__What you need to do__. In the entries below, find the line with "O reprocessamento de" and the line with "1. No canto inferior". Reproduce those two lines and every line between them exactly, and nothing more.

__Records drawn from a dataset__.

■ ■ ■ ■ ■ ■ ■

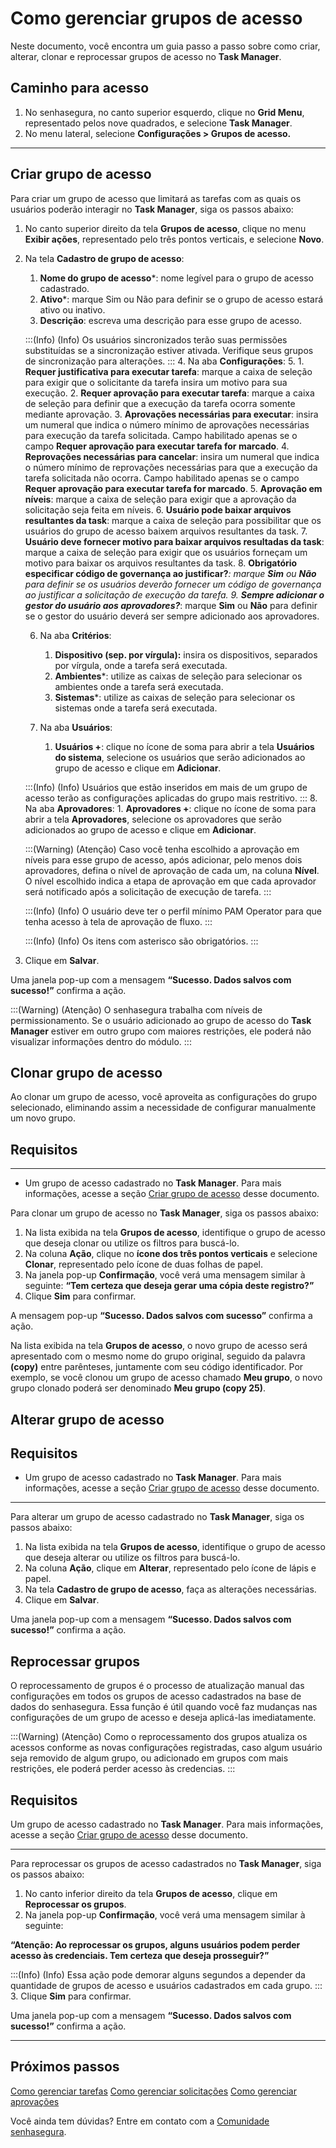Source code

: # Como gerenciar grupos de acesso

Neste documento, você encontra um guia passo a passo sobre como criar, alterar, clonar e reprocessar grupos de acesso no **Task Manager**.

## Caminho para acesso
1. No senhasegura, no canto superior esquerdo, clique no **Grid Menu**, representado pelos nove quadrados, e selecione **Task Manager**.
2. No menu lateral, selecione **Configurações > Grupos de acesso.**


* * *


## Criar grupo de acesso
Para criar um grupo de acesso que limitará as tarefas com as quais os usuários poderão interagir no **Task Manager**, siga os passos abaixo:


1. No canto superior direito da tela **Grupos de acesso**, clique no menu **Exibir ações**, representado pelo três pontos verticais, e selecione **Novo**.
2. Na tela **Cadastro de grupo de acesso**:
    1. **Nome do grupo de acesso***: nome legível para o grupo de acesso cadastrado.
    2. **Ativo***: marque Sim ou Não para definir se o grupo de acesso estará ativo ou inativo.
    3. **Descrição**: escreva uma descrição para esse grupo de acesso.

     :::(Info) (Info)
    Os usuários sincronizados terão suas permissões substituídas se a sincronização estiver ativada. Verifique seus grupos de sincronização para alterações.
    :::
    4. Na aba **Configurações**:
    5.  1. **Requer justificativa para executar tarefa**: marque a caixa de seleção para exigir que o solicitante da tarefa insira um motivo para sua execução.
        2. **Requer aprovação para executar tarefa**: marque a caixa de seleção para definir que a execução da tarefa ocorra somente mediante aprovação.
        3. **Aprovações necessárias para executar**: insira um numeral que indica o número mínimo de aprovações necessárias para execução da tarefa solicitada. Campo habilitado apenas se o campo **Requer aprovação para executar tarefa for marcado**.
        4. **Reprovações necessárias para cancelar**: insira um numeral que indica o número mínimo de reprovações necessárias para que a execução da tarefa solicitada não ocorra. Campo habilitado apenas se o campo **Requer aprovação para executar tarefa for marcado**.
        5. **Aprovação em níveis**: marque a caixa de seleção para exigir que a aprovação da solicitação seja feita em níveis. 
        6. **Usuário pode baixar arquivos resultantes da task**: marque a caixa de seleção para possibilitar que os usuários do grupo de acesso baixem arquivos resultantes da task.
        7. **Usuário deve fornecer motivo para baixar arquivos resultadas da task**: marque a caixa de seleção para exigir que os usuários forneçam um motivo para baixar os arquivos resultantes da task.
        8. **Obrigatório especificar código de governança ao justificar?***: marque **Sim** ou **Não** para definir se os usuários deverão fornecer um código de governança ao justificar a solicitação de execução da tarefa. 
        9. **Sempre adicionar o gestor do usuário aos aprovadores?***: marque **Sim** ou **Não** para definir se o gestor do usuário deverá ser sempre adicionado aos aprovadores.


    6.  Na aba **Critérios**:
   
        1.  **Dispositivo (sep. por vírgula):** insira os dispositivos, separados por vírgula, onde a tarefa será executada.
        2.  **Ambientes***: utilize as caixas de seleção para selecionar os ambientes onde a tarefa será executada.
        3.  **Sistemas***: utilize as caixas de seleção para selecionar os sistemas onde a tarefa será executada.

    7.  Na aba **Usuários**:
         1.  **Usuários +**: clique no ícone de soma para abrir a tela **Usuários do sistema**, selecione os usuários que serão adicionados ao grupo de acesso e clique em **Adicionar**.

    :::(Info) (Info)
    Usuários que estão inseridos em mais de um grupo de acesso terão as configurações aplicadas do grupo mais restritivo.
    :::
    8.  Na aba **Aprovadores**:
        1.  **Aprovadores +**: clique no ícone de soma para abrir a tela **Aprovadores**, selecione os aprovadores que serão adicionados ao grupo de acesso e clique em **Adicionar**.
       

       
    



    :::(Warning) (Atenção)
    Caso você tenha escolhido a aprovação em níveis para esse grupo de acesso, após adicionar, pelo menos dois aprovadores, defina o nível de aprovação de cada um, na coluna **Nível**. O nível escolhido indica a etapa de aprovação em que cada aprovador será notificado após a solicitação de execução de tarefa.
    :::



    :::(Info) (Info)
    O usuário deve ter o perfil mínimo PAM Operator para que tenha acesso à tela de aprovação de fluxo.
    :::
    
    :::(Info) (Info)
    Os itens com asterisco são obrigatórios.
    :::

5. Clique em **Salvar**.

Uma janela pop-up com a mensagem **“Sucesso. Dados salvos com sucesso!”** confirma a ação.

:::(Warning) (Atenção)
O senhasegura trabalha com níveis de permissionamento. Se o usuário adicionado ao grupo de acesso do **Task Manager** estiver em outro grupo com maiores restrições, ele poderá não visualizar informações dentro do módulo. 
:::


## Clonar grupo de acesso

Ao clonar um grupo de acesso, você aproveita as configurações do grupo selecionado, eliminando assim a necessidade de configurar manualmente um novo grupo.

## Requisitos

***
* Um grupo de acesso cadastrado no **Task Manager**. Para mais informações, acesse a seção [Criar grupo de acesso](/v3-32/docs/pt/task-manager-how-to-manage-access-groups#criar-grupo-de-acesso) desse documento.

Para clonar um grupo de acesso no **Task Manager**, siga os passos abaixo:

1. Na lista exibida na tela **Grupos de acesso**, identifique o grupo de acesso que deseja clonar ou utilize os filtros para buscá-lo.
2. Na coluna **Ação**, clique no **ícone dos três pontos verticais** e selecione **Clonar**, representado pelo ícone de duas folhas de papel.
3. Na janela pop-up **Confirmação**, você verá uma mensagem similar à seguinte:
**“Tem certeza que deseja gerar uma cópia deste registro?”**
4. Clique **Sim** para confirmar.

A mensagem pop-up **“Sucesso. Dados salvos com sucesso”** confirma a ação.

Na lista exibida na tela **Grupos de acesso**, o novo grupo de acesso será apresentado com o mesmo nome do grupo original, seguido da palavra **(copy)** entre parênteses, juntamente com seu código identificador. Por exemplo, se você clonou um grupo de acesso chamado **Meu grupo**, o novo grupo clonado poderá ser denominado **Meu grupo (copy 25)**.



## Alterar grupo de acesso
## Requisitos


* Um grupo de acesso cadastrado no **Task Manager**. Para mais informações, acesse a seção [Criar grupo de acesso](/v3-32/docs/pt/task-manager-how-to-manage-access-groups#criar-grupo-de-acesso) desse documento.

***
Para alterar um grupo de acesso cadastrado no **Task Manager**, siga os passos abaixo:


1. Na lista exibida na tela **Grupos de acesso**, identifique o grupo de acesso que deseja alterar ou utilize os filtros para buscá-lo.
2. Na coluna **Ação**, clique em **Alterar**, representado pelo ícone de lápis e papel. 
3. Na tela **Cadastro de grupo de acesso**, faça as alterações necessárias.
4. Clique em **Salvar**.

Uma janela pop-up com a mensagem **“Sucesso. Dados salvos com sucesso!”** confirma a ação.



## Reprocessar grupos


O reprocessamento de grupos é o processo de atualização manual das configurações em todos os grupos de acesso cadastrados na base de dados do senhasegura. Essa função é útil quando você faz mudanças nas configurações de um grupo de acesso e deseja aplicá-las imediatamente.

:::(Warning) (Atenção)
Como o reprocessamento dos grupos atualiza os acessos conforme as novas configurações registradas, caso algum usuário seja removido de algum grupo, ou adicionado em grupos com mais restrições, ele poderá perder acesso às credencias.
:::  


## Requisitos


Um grupo de acesso cadastrado no **Task Manager**. Para mais informações, acesse a seção [Criar grupo de acesso](/v3-32/docs/pt/task-manager-how-to-manage-access-groups#criar-grupo-de-acesso) desse documento.
***
Para reprocessar os grupos de acesso cadastrados no **Task Manager**, siga os passos abaixo:

1. No canto inferior direito da tela **Grupos de acesso**, clique em **Reprocessar os grupos**.
2. Na janela pop-up **Confirmação**, você verá uma mensagem similar à seguinte:

**“Atenção: Ao reprocessar os grupos, alguns usuários podem perder acesso às credenciais.
Tem certeza que deseja prosseguir?”**


:::(Info) (Info)
Essa ação pode demorar alguns segundos a depender da quantidade de grupos de acesso e usuários cadastrados em cada grupo.
:::
3. Clique **Sim** para confirmar.

Uma janela pop-up com a mensagem **“Sucesso. Dados salvos com sucesso!”** confirma a ação.
***
## Próximos passos
[Como gerenciar tarefas](/v3-32/docs/pt/task-manager-how-to-manage-tasks)
[Como gerenciar solicitações](/v3-32/docs/pt/task-manager-how-to-manage-requests)
[Como gerenciar aprovações](/v3-32/docs/pt/task-manager-how-to-manage-approvals)

Você ainda tem dúvidas? Entre em contato com a [Comunidade senhasegura](https://community.senhasegura.io/).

■ ■ ■ ■ ■ ■ ■

__Result__.
O reprocessamento de grupos é o processo de atualização manual das configurações em todos os grupos de acesso cadastrados na base de dados do senhasegura. Essa função é útil quando você faz mudanças nas configurações de um grupo de acesso e deseja aplicá-las imediatamente.

:::(Warning) (Atenção)
Como o reprocessamento dos grupos atualiza os acessos conforme as novas configurações registradas, caso algum usuário seja removido de algum grupo, ou adicionado em grupos com mais restrições, ele poderá perder acesso às credencias.
:::  


## Requisitos


Um grupo de acesso cadastrado no **Task Manager**. Para mais informações, acesse a seção [Criar grupo de acesso](/v3-32/docs/pt/task-manager-how-to-manage-access-groups#criar-grupo-de-acesso) desse documento.
***
Para reprocessar os grupos de acesso cadastrados no **Task Manager**, siga os passos abaixo:

1. No canto inferior direito da tela **Grupos de acesso**, clique em **Reprocessar os grupos**.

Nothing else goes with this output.